Regarding to PsiPhi's post "Design for review" you can read about curvature of chines and stresses in the curved material. I guess this is only applicable to materials below the yield point (for example steel) or materials without plastic behavior (for example wood).
Is there a simple way to calculate these stresses from a mathematical/engineering point of view?
Is the most simple way to calculate these stresses with S = M*c/I
where
S = sigma/bending stress
M = Moment about neutral axis
y = distance to neutral axis
I = Second moment of area
If, as in PsiPhi's post, the chine is not of rectangular shape but has edges of different length, maybe curved edges, etc. i.e. a complex shape, is the formula above still enough to calculate the stress?
A chine could be seen as a beam with two forces applied at both ends of the beam, and on force (roughly) in the middle in opposite direction to the other two forces.

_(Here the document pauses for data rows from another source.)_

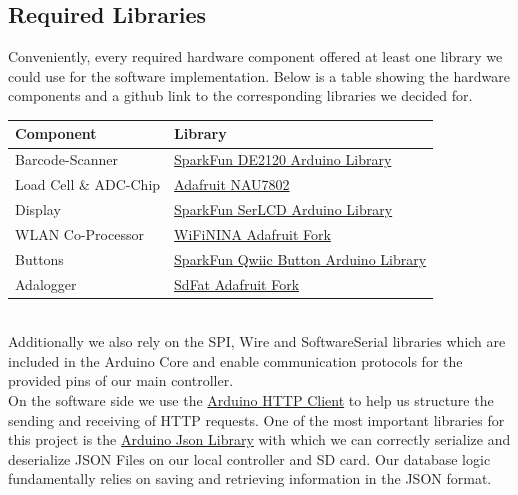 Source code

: \documentclass{article}
\begin{document}
\subsection{Required Libraries}
Conveniently, every required hardware component offered at least one library we could use for the software implementation. 
Below is a table showing the hardware components and a github link to the corresponding libraries we decided for.
\\[10pt]
\begin{tabular}{l l}
	\hline
	Component              & Library\\
	\hline
	Barcode-Scanner        & \href{https://github.com/sparkfun/SparkFun_DE2120_Arduino_Library}{SparkFun DE2120 Arduino Library}\\
	Load Cell \& ADC-Chip  & \href{https://github.com/adafruit/Adafruit_NAU7802}{Adafruit NAU7802}\\
	Display                & \href{https://github.com/sparkfun/SparkFun_SerLCD_Arduino_Library}{SparkFun SerLCD Arduino Library}\\
	WLAN Co-Processor      & \href{https://github.com/adafruit/WiFiNINA}{WiFiNINA Adafruit Fork}\\
	Buttons                & \href{https://github.com/sparkfun/SparkFun_Qwiic_Button_Arduino_Library}{SparkFun Qwiic Button Arduino Library}\\
	Adalogger              & \href{https://github.com/adafruit/SdFat}{SdFat Adafruit Fork}\\
	\hline
\end{tabular} \\[10pt]
Additionally we also rely on the SPI, Wire and SoftwareSerial libraries which are included in the Arduino Core and enable communication protocols for the provided pins of our main controller. \\
On the software side we use the \href{https://github.com/arduino-libraries/ArduinoHttpClient}{Arduino HTTP Client} to help us structure the sending and receiving of HTTP requests.
One of the most important libraries for this project is the \href{https://github.com/bblanchon/ArduinoJson}{Arduino Json Library} with which we can correctly serialize and deserialize JSON Files on our local controller and SD card.
Our database logic fundamentally relies on saving and retrieving information in the JSON format. \\
\end{document}
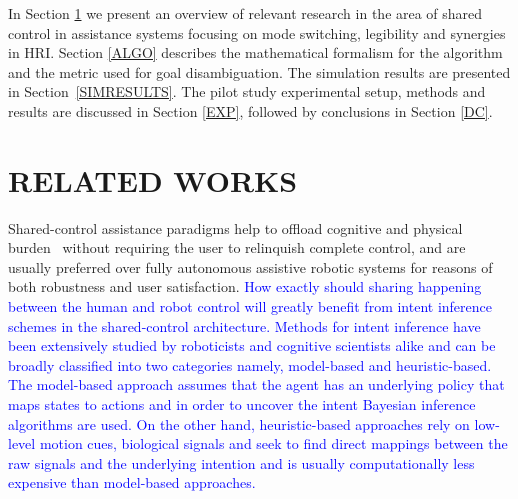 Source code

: \documentclass[conference]{IEEEtran}
\begin{document}

In Section \ref{RW} we present an overview of relevant research in the area of shared control in assistance systems focusing on mode switching, legibility and synergies in HRI. Section \ref{ALGO} describes the mathematical formalism for the algorithm and the metric used for goal disambiguation. The simulation results are presented in Section~\ref{SIMRESULTS}. The pilot study experimental setup, methods and results are discussed in Section \ref{EXP}, followed by conclusions in Section \ref{DC}.

\section{RELATED WORKS}\label{RW} 

Shared-control assistance paradigms help to offload cognitive and physical burden~\cite{volosyak2005rehabilitation} without requiring the user to relinquish complete control, and are usually preferred over fully autonomous assistive robotic systems for reasons of both robustness and user satisfaction. \textcolor{blue}{How exactly should sharing happening between the human and robot control will greatly benefit from intent inference schemes in the shared-control architecture. Methods for intent inference have been extensively studied by roboticists and cognitive scientists alike and can be broadly classified into two categories namely, model-based and heuristic-based. The model-based approach assumes that the agent has an underlying policy that maps states to actions and in order to uncover the intent Bayesian inference algorithms are used. On the other hand, heuristic-based approaches rely on low-level motion cues, biological signals and seek to find direct mappings between the raw signals and the underlying intention and is usually computationally less expensive than model-based approaches. }
\end{document}
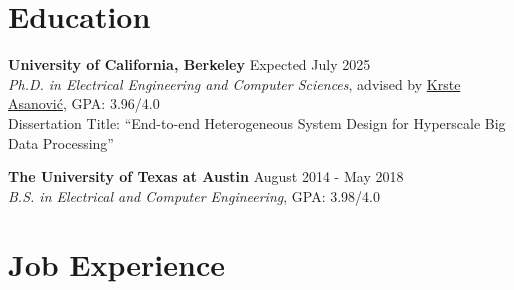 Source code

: \documentclass[line]{res}
\begin{document}
\address{\href{https://abejgonzalez.github.io}{https://abejgonzalez.github.io} $|$ \href{mailto:abe.gonzalez@berkeley.edu}{abe.gonzalez@berkeley.edu}}

\begin{resume}

\vspace{-6mm}

\section{\Large{Education}}
\label{sec:education}
\vspace{2mm}

\textbf{University of California, Berkeley} \hfill Expected July 2025
\\
\textit{Ph.D. in Electrical Engineering and Computer Sciences}, advised by \href{https://people.eecs.berkeley.edu/~krste/}{Krste Asanovi\'c}, GPA: 3.96/4.0
\\
Dissertation Title: ``End-to-end Heterogeneous System Design for Hyperscale Big Data Processing''

\textbf{The University of Texas at Austin} \hfill August 2014 - May 2018
\\
\textit{B.S. in Electrical and Computer Engineering}, GPA: 3.98/4.0

\section{\Large{Job Experience}}
\label{sec:jobs}
\vspace{2mm}


\end{resume}
\end{document}
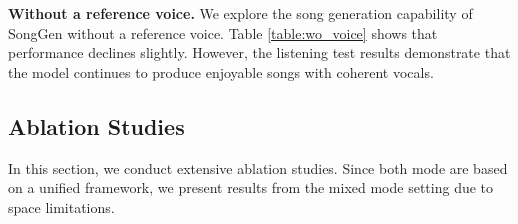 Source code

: \begin{table}[t]
\caption{Ablation results on different lyric integration methods.}
\vspace{-12pt}
\label{table:lyrics}
\begin{center}
\vspace{-20pt}
\end{center}
\end{table}


\noindent\textbf{Without a reference voice.}
We explore the song generation capability of SongGen without a reference voice. Table \ref{table:wo_voice} shows that performance declines slightly. However, the listening test results demonstrate that the model continues to produce enjoyable songs with coherent vocals. %









\subsection{Ablation Studies}
In this section, we conduct extensive ablation studies. Since both mode are based on a unified framework, we present results from the mixed mode setting due to space limitations.

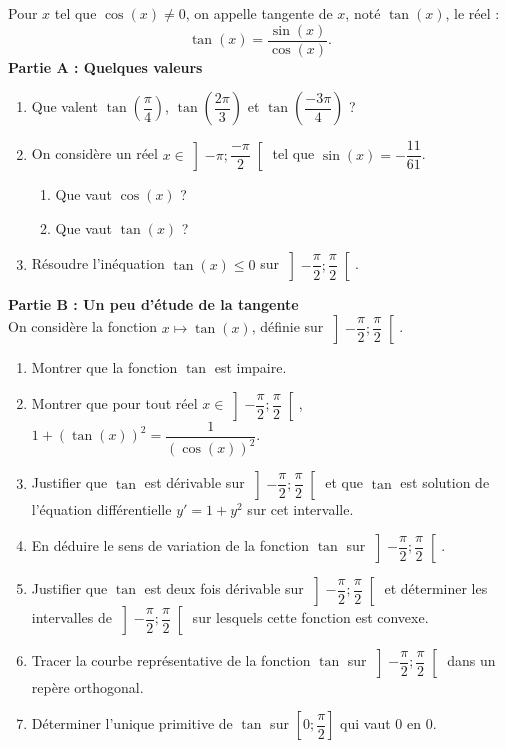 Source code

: \documentclass[11pt,fleqn, openany]{book} %
\begin{document}
\begin{exercise}[subtitle={(Fonction tangente)}]Pour $x$ tel que $\cos(x)\neq 0$, on appelle tangente de $x$, noté $\tan (x)$, le réel :
\[ \tan (x) = \dfrac{\sin (x)}{\cos (x)}.\]
\textbf{Partie A : Quelques valeurs}
\begin{enumerate}
\item Que valent $\tan \left( \dfrac{\pi}{4} \right)$, $\tan \left( \dfrac{2\pi}{3} \right)$ et $\tan \left( \dfrac{-3\pi}{4} \right)$ ?
\item On considère un réel $x \in \left] -\pi ; \dfrac{-\pi}{2} \right[$ tel que $\sin (x) = -\dfrac{11}{61}$.
\begin{enumerate}
\item Que vaut $\cos (x)$ ?
\item Que vaut $\tan (x)$ ?
\end{enumerate}
\item Résoudre l'inéquation $\tan(x) \leqslant 0$ sur $\left]-\dfrac{\pi}{2};\dfrac{\pi}{2}\right[$.
\end{enumerate}
\textbf{Partie B : Un peu d'étude de la tangente}\\
On considère la fonction $x\mapsto \tan (x)$, définie sur $\left]-\dfrac{\pi}{2};\dfrac{\pi}{2}\right[$.
\begin{enumerate}
\item Montrer que la fonction $\tan$ est impaire.
\item Montrer que pour tout réel $x\in\left]-\dfrac{\pi}{2};\dfrac{\pi}{2}\right[$, $1+(\tan(x))^2=\dfrac{1}{(\cos(x))^2}$.
\item Justifier que $\tan$ est dérivable sur $\left]-\dfrac{\pi}{2};\dfrac{\pi}{2}\right[$ et que $\tan$ est solution de l'équation différentielle $y'=1+y^2$ sur cet intervalle.
\item En déduire le sens de variation de la fonction $\tan$ sur $\left]-\dfrac{\pi}{2};\dfrac{\pi}{2}\right[$.
\item Justifier que $\tan$ est deux fois dérivable sur $\left]-\dfrac{\pi}{2};\dfrac{\pi}{2}\right[$ et déterminer les intervalles de $\left]-\dfrac{\pi}{2};\dfrac{\pi}{2}\right[$ sur lesquels cette fonction est convexe.
\item Tracer la courbe représentative de la fonction $\tan$ sur $\left]-\dfrac{\pi}{2};\dfrac{\pi}{2}\right[$ dans un repère orthogonal.
\item Déterminer l'unique primitive de $\tan$ sur $\left[0;\dfrac{\pi}{2}\right]$ qui vaut 0 en 0.
\end{enumerate}
\end{exercise}
\end{document}

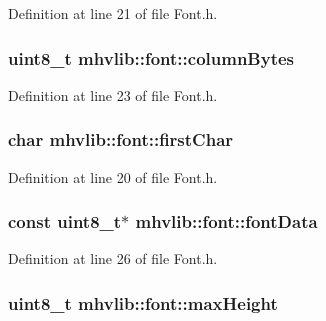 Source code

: Definition at line 21 of file Font.\-h.

\hypertarget{structmhvlib_1_1font_a9fd6e0570a3257e455e1ad8771a6806b}{
\subsubsection[{column\-Bytes}]{\setlength{\rightskip}{0pt plus 5cm}uint8\-\_\-t mhvlib\-::font\-::column\-Bytes}}\label{structmhvlib_1_1font_a9fd6e0570a3257e455e1ad8771a6806b}


Definition at line 23 of file Font.\-h.

\hypertarget{structmhvlib_1_1font_a0b1d1726828b96ff6a69ff4809a2d864}{
\subsubsection[{first\-Char}]{\setlength{\rightskip}{0pt plus 5cm}char mhvlib\-::font\-::first\-Char}}\label{structmhvlib_1_1font_a0b1d1726828b96ff6a69ff4809a2d864}


Definition at line 20 of file Font.\-h.

\hypertarget{structmhvlib_1_1font_aeb4011b646d2ee424d91226ceea9c00e}{
\subsubsection[{font\-Data}]{\setlength{\rightskip}{0pt plus 5cm}const uint8\-\_\-t$\ast$ mhvlib\-::font\-::font\-Data}}\label{structmhvlib_1_1font_aeb4011b646d2ee424d91226ceea9c00e}


Definition at line 26 of file Font.\-h.

\hypertarget{structmhvlib_1_1font_adf62dff1d90d212f2e8ef22c48d80682}{
\subsubsection[{max\-Height}]{\setlength{\rightskip}{0pt plus 5cm}uint8\-\_\-t mhvlib\-::font\-::max\-Height}}\label{structmhvlib_1_1font_adf62dff1d90d212f2e8ef22c48d80682}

How would you calculate the forces? Would you use the deflection of the beam (or, distance from the outer edge of the chine to the stem) to calculate how big the force needs to be to bend the beam to this point, and then calculate the applied bending moment?
I hope my question is understandable and maybe the question is just a simple one. But for marine engineers/naval architects/ boat designers curvature and stresses are quiet important and, my guess, a daily task. Although today one can calculate with software nearly everything, what is the way to go if stresses in chines are calculated manually?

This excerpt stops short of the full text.